***** GIVEN ENTRIES *****
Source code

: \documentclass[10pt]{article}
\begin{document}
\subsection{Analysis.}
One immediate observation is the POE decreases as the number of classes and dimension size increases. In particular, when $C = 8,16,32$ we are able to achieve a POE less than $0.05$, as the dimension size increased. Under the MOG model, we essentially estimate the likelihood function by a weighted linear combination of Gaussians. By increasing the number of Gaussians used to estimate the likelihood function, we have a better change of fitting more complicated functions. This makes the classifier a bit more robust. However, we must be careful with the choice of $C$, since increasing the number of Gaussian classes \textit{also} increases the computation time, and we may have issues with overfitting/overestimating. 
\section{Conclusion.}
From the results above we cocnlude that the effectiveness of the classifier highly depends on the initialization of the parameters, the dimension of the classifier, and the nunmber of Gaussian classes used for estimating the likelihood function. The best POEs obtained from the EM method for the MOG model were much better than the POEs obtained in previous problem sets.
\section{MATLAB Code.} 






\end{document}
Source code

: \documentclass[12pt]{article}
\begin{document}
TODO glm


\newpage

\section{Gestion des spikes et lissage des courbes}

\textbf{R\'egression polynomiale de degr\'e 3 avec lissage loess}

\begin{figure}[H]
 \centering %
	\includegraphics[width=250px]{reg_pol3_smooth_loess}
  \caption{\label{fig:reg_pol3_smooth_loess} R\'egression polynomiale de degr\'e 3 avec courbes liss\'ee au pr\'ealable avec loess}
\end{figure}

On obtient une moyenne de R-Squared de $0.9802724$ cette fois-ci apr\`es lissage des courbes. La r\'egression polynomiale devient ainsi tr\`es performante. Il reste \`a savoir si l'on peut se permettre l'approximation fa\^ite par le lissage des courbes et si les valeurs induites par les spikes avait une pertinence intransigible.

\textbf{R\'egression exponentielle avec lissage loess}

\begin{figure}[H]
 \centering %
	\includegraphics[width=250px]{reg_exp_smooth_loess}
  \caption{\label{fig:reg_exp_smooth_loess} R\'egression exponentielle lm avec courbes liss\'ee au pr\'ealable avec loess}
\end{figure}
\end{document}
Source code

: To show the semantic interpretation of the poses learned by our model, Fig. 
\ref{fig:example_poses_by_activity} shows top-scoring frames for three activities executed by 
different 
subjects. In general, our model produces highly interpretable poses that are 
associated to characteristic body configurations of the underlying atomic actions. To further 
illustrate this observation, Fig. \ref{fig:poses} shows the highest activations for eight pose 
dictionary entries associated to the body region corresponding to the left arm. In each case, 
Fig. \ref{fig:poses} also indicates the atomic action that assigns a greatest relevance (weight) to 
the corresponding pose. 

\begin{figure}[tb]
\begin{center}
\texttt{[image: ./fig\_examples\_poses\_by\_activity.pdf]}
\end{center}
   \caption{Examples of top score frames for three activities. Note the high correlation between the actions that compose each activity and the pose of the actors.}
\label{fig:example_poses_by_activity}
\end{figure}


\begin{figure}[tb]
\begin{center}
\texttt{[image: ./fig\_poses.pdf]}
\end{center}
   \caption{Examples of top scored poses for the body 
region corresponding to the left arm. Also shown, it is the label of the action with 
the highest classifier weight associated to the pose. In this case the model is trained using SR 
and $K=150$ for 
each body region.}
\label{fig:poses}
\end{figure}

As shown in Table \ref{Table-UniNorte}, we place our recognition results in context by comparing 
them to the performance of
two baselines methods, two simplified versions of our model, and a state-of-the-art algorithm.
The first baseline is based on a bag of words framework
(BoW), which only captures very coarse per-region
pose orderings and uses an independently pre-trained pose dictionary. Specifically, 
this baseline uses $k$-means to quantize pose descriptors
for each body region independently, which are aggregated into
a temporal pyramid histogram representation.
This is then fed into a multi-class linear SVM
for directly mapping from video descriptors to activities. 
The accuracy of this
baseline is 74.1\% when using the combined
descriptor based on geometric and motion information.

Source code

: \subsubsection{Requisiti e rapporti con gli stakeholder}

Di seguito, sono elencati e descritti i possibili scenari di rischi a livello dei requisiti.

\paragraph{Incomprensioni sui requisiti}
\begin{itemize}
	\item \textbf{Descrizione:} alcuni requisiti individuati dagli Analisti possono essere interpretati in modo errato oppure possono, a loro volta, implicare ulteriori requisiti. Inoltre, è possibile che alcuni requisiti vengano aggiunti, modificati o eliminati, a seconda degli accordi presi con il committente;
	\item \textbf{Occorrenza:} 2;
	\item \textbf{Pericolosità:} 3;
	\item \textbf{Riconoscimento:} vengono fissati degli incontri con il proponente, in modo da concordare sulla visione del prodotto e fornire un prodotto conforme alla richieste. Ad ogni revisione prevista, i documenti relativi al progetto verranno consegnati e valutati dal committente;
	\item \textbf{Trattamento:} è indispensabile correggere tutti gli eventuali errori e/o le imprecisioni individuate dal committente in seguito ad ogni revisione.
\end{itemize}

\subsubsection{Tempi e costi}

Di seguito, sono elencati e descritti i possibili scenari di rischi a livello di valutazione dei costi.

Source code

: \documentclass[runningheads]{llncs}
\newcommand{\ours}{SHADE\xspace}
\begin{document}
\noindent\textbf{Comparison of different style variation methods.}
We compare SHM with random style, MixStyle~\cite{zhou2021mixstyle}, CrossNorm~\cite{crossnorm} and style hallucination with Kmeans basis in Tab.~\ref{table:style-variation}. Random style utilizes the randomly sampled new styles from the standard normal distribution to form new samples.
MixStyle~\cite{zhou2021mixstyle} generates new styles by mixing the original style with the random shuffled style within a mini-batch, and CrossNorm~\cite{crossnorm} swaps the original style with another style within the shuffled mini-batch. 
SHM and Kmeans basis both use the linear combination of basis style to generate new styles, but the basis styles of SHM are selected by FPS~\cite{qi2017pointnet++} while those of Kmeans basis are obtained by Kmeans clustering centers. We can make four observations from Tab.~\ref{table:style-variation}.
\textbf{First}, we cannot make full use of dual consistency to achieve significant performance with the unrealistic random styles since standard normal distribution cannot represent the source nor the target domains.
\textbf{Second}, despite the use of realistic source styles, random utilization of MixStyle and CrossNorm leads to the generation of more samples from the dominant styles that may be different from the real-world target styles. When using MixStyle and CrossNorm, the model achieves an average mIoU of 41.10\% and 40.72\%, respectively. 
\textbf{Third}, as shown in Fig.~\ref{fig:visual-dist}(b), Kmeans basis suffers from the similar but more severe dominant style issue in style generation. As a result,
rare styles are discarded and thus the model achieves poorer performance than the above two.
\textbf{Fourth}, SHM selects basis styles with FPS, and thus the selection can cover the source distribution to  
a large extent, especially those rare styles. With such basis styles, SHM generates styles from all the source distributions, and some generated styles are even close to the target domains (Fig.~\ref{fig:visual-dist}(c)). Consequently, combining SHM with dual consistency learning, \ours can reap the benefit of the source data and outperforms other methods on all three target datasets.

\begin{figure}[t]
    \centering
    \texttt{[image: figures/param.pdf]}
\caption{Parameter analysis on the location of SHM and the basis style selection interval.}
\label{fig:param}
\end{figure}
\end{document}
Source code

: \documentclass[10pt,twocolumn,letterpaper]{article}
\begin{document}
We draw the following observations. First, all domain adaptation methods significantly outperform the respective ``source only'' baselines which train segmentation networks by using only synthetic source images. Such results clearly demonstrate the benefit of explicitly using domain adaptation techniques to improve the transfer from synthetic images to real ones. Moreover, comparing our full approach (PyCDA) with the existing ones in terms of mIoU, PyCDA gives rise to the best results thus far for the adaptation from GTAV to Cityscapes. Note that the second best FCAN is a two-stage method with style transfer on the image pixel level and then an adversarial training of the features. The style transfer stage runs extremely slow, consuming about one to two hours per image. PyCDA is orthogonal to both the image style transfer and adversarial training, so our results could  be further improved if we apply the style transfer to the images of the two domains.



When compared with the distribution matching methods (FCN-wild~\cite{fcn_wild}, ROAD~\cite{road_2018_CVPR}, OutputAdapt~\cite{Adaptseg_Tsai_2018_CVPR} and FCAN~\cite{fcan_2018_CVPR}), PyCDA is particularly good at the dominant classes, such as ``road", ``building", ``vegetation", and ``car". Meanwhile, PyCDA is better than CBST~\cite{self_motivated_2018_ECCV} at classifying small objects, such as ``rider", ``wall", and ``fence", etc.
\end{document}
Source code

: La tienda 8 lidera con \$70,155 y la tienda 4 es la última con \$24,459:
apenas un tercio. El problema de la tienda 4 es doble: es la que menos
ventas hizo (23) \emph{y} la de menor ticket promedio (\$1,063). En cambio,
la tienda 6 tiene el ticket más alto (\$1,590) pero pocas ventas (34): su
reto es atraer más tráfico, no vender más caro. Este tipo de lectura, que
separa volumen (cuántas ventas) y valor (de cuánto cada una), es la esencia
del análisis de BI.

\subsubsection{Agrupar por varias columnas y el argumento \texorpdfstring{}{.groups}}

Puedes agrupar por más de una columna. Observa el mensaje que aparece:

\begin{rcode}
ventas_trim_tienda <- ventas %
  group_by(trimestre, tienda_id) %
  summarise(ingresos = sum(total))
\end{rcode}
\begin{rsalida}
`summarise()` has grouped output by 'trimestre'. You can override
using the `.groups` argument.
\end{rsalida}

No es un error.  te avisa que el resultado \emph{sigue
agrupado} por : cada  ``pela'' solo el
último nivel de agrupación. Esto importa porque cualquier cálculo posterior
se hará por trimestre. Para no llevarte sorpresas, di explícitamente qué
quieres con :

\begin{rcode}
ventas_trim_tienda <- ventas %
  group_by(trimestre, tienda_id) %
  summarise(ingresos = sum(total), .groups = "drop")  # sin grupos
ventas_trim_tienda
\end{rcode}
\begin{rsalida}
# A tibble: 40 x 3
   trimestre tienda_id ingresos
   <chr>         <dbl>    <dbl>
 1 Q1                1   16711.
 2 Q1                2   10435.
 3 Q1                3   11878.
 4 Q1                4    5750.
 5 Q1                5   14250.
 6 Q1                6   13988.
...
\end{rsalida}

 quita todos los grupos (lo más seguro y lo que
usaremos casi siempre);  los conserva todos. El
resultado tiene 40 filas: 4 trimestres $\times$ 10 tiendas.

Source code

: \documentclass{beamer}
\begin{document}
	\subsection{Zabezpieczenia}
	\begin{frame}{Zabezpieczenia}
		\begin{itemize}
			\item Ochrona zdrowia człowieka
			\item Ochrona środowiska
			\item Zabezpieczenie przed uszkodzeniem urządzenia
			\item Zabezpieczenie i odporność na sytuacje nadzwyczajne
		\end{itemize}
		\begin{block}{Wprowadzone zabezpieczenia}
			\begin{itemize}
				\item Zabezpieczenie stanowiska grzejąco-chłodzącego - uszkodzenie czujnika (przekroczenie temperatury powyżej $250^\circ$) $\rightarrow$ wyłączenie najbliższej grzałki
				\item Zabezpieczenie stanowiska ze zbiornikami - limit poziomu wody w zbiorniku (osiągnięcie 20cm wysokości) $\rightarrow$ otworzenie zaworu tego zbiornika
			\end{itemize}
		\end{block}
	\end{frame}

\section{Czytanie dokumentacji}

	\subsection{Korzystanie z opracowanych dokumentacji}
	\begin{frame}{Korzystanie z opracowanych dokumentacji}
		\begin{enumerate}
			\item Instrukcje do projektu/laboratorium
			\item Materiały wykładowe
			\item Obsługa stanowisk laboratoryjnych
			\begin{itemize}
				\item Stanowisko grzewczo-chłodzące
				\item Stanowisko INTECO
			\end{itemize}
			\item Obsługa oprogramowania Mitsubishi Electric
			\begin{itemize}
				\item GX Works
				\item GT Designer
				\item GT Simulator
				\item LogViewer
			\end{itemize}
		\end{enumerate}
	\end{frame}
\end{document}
*****
**TASK:** What goes in the answer is the run of lines from the one holding "oprogramowania Mitsubishi Electric" to the end of the entries, reproduced exactly and with nothing else.

**TASK RESULT:**
			\item Obsługa oprogramowania Mitsubishi Electric
			\begin{itemize}
				\item GX Works
				\item GT Designer
				\item GT Simulator
				\item LogViewer
			\end{itemize}
		\end{enumerate}
	\end{frame}
\end{document}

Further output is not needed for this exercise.